Le pouvoir au Soudan a accusé mercredi les paramilitaires d'avoir ciblé les mosquées et le Croissant-Rouge à El-Facher lors de leur prise de cette ville clé, où "les massacres continuent" selon des images satellite analysées par le Humanitarian Research Lab de Yale.

Après la prise d'El-Facher dimanche à leurs rivaux, l'armée du général Abdel Fattah al-Burhane, les paramilitaires des Forces de soutien rapide (FSR) contrôlent désormais l'ensemble du Darfour, vaste région de l'ouest du Soudan couvrant le tiers du pays.

Commandées par le général Mohamed Daglo, les FSR, qui ont installé au Darfour une administration parallèle, contrôlent désormais l'ouest du Soudan et certaines parties du sud, avec leurs alliés. L'armée contrôle le nord, l'est et le centre du pays ravagé par plus de deux ans de guerre.

Les experts craignent à la fois une nouvelle partition du Soudan et un retour des massacres qui avaient, dan les années 2000, ensanglanté le Darfour entre pouvoir et milices. Les combats se concentrent maintenant sur la région stratégique du Kordofan (sud), voisine du Darfour.

"Plus de 2000 civils ont été tués au cours de l'invasion de la milice (des FSR) à El-Facher, ciblant les mosquées et les volontaires du Croissant-Rouge", a affirmé Mona Nour Al-Daem, chargée de l'aide humanitaire au gouvernement pro-armée.

Le passage frontalier d'Adré entre le Soudan et le Tchad "a été utilisé pour introduire des armes et du matériel pour les milices", a-t-elle ajouté lors d'une conférence de presse à Port-Soudan (est), siège actuel du pouvoir.

De rares images de l'AFP en provenance de Tawila, où ont fui des milliers d'habitants d'El-Facher, montrent des déplacés portant leurs affaires sur leur dos ou sur leur tête. Certains montent des tentes, d'autres, parfois blessés avec des jambes bandées, sont assis près de bidons d’eau dans des conditions précaires.

Depuis dimanche, plus de 33.000 personnes ont fui les violences, majoritairement vers la périphérie d'El-Facher et vers Tawila, cité située à 70 km plus à l'ouest et qui accueille déjà environ 650.000 déplacés selon l'ONU.

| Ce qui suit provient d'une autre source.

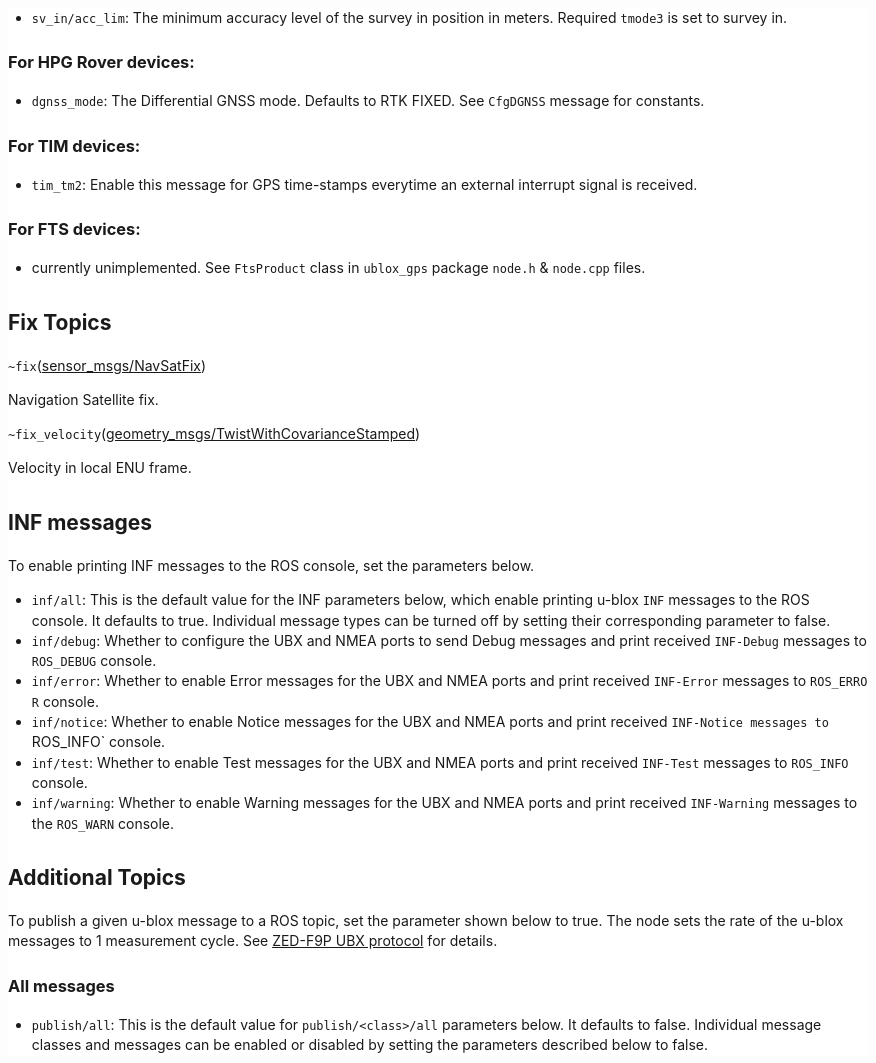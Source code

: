 * `sv_in/acc_lim`: The minimum accuracy level of the survey in position in meters. Required `tmode3` is set to survey in.

### For HPG Rover devices:
* `dgnss_mode`: The Differential GNSS mode. Defaults to RTK FIXED. See `CfgDGNSS` message for constants.

### For TIM devices:
* `tim_tm2`: Enable this message for GPS time-stamps everytime an external interrupt signal is received.

### For FTS devices:
* currently unimplemented. See `FtsProduct` class in `ublox_gps` package `node.h` & `node.cpp` files.

## Fix Topics

`~fix`([sensor_msgs/NavSatFix](http://docs.ros.org/api/sensor_msgs/html/msg/NavSatFix.html))

Navigation Satellite fix.

`~fix_velocity`([geometry_msgs/TwistWithCovarianceStamped](http://docs.ros.org/jade/api/geometry_msgs/html/msg/TwistWithCovarianceStamped.html))

Velocity in local ENU frame.

## INF messages
To enable printing INF messages to the ROS console, set the parameters below.
* `inf/all`: This is the default value for the INF parameters below, which enable printing u-blox `INF` messages to the ROS console. It defaults to true. Individual message types can be turned off by setting their corresponding parameter to false.
* `inf/debug`: Whether to configure the UBX and NMEA ports to send Debug messages and print received `INF-Debug` messages to `ROS_DEBUG` console.
* `inf/error`: Whether to enable Error messages for the UBX and NMEA ports and print received `INF-Error` messages to `ROS_ERROR` console.
* `inf/notice`: Whether to enable Notice messages for the UBX and NMEA ports and print received `INF-Notice messages to `ROS_INFO` console.
* `inf/test`: Whether to enable Test messages for the UBX and NMEA ports and print received `INF-Test` messages to `ROS_INFO` console.
* `inf/warning`: Whether to enable Warning messages for the UBX and NMEA ports and print received `INF-Warning` messages to the `ROS_WARN` console.

## Additional Topics
To publish a given u-blox message to a ROS topic, set the parameter shown below to true. The node sets the rate of the u-blox messages to 1 measurement cycle. See [ZED-F9P UBX protocol](https://www.u-blox.com/sites/default/files/ZED-F9P_InterfaceDescription_%28UBX-18010854%29.pdf) for details.

### All messages
* `publish/all`: This is the default value for `publish/<class>/all` parameters below. It defaults to false. Individual message classes and messages can be enabled or disabled by setting the parameters described below to false.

- Responsables du PAM expulsés -

Il reste environ 177.000 civils à el-Facher, cité historique où plus d'un million de personnes vivaient avant la guerre, selon les chiffres les plus récents de l'ONU.

Les communications satellite restent coupées -sauf pour les FSR qui contrôlent le réseau Starlink-, les accès d'El-Facher restent bloqués malgré les appels à ouvrir des corridors humanitaires. Dans ce contexte, il est extrêmement compliqué de joindre des sources locales indépendantes.

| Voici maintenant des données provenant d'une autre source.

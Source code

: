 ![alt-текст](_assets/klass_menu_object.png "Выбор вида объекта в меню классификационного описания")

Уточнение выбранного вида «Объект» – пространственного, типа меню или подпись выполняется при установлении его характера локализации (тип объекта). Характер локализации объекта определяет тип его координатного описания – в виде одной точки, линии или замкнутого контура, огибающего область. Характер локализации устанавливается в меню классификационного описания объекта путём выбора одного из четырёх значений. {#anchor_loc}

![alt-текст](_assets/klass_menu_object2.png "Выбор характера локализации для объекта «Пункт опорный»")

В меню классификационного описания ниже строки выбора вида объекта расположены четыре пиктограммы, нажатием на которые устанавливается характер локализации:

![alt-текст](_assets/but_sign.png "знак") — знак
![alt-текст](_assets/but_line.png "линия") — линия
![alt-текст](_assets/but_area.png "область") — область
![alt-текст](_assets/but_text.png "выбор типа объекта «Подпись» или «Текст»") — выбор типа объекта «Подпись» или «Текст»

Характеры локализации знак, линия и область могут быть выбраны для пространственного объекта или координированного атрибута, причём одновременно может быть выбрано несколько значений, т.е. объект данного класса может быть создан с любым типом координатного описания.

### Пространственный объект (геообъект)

Dans un communiqué mardi, des militants pro-démocratie ont accusé les FSR d’avoir tué des blessés qui recevaient des soins à l’hôpital saoudien d’El-Facher.

Les analyses d'images satellite d'El-Facher "corroborent des preuves que les massacres ont continué dans les 48 heures ayant suivi la prise par les FSR" d'El-Facher, incluant des exécutions près de deux hôpitaux et des "tueries systématiques" sur les talus de fortification à l'est de la ville, selon un rapport du Humanitarian Research Lab de Yale.

De leur côté, les autorités à Port-Soudan ont décidé d'expulser les deux principaux responsables du Programme alimentaire mondial (PAM) dans le pays, sans donner de raisons, a annoncé le PAM.

"Les besoins humanitaires au Soudan n'ont jamais été aussi importants, avec plus de 24 millions de personnes confrontées à une insécurité alimentaire aiguë", a-t-il ajouté en précisant avoir pris contact avec les autorités pour protester contre cette décision.

- Pourparlers dans l'impasse -

Depuis la chute d'El-Facher après 18 mois de siège, les accusations d'exactions -nourries par des flux de vidéos violentes sur les réseaux sociaux et des analyses d'images satellite-, se sont multipliées contre les combattants du FSR.

Le Haut-Commissariat de l'ONU aux droits de l'homme a alerté lundi sur le "risque croissant d'atrocités motivées par des considérations ethniques" en rappelant le passé du Darfour, ensanglanté au début des années 2000 par les massacres, les viols et les razzias des milices arabes Janjawid dont sont issues les FSR.

L'Union européenne a dénoncé la "brutalité" des paramilitaires et le ciblage "ethnique" de civils, après le "tournant dangereux" de la prise d'El-Facher.

Les pourparlers menés depuis plusieurs mois par le groupe Quad réunissant les Etats-Unis, l'Egypte, les Emirats arabes Unis et l'Arabie saoudite sont restés dans l'impasse, selon un responsable proche des négociations.

Leurs propositions de trêve se heurtent "à l'obstructionnisme continu" du pouvoir Burhane, selon lui.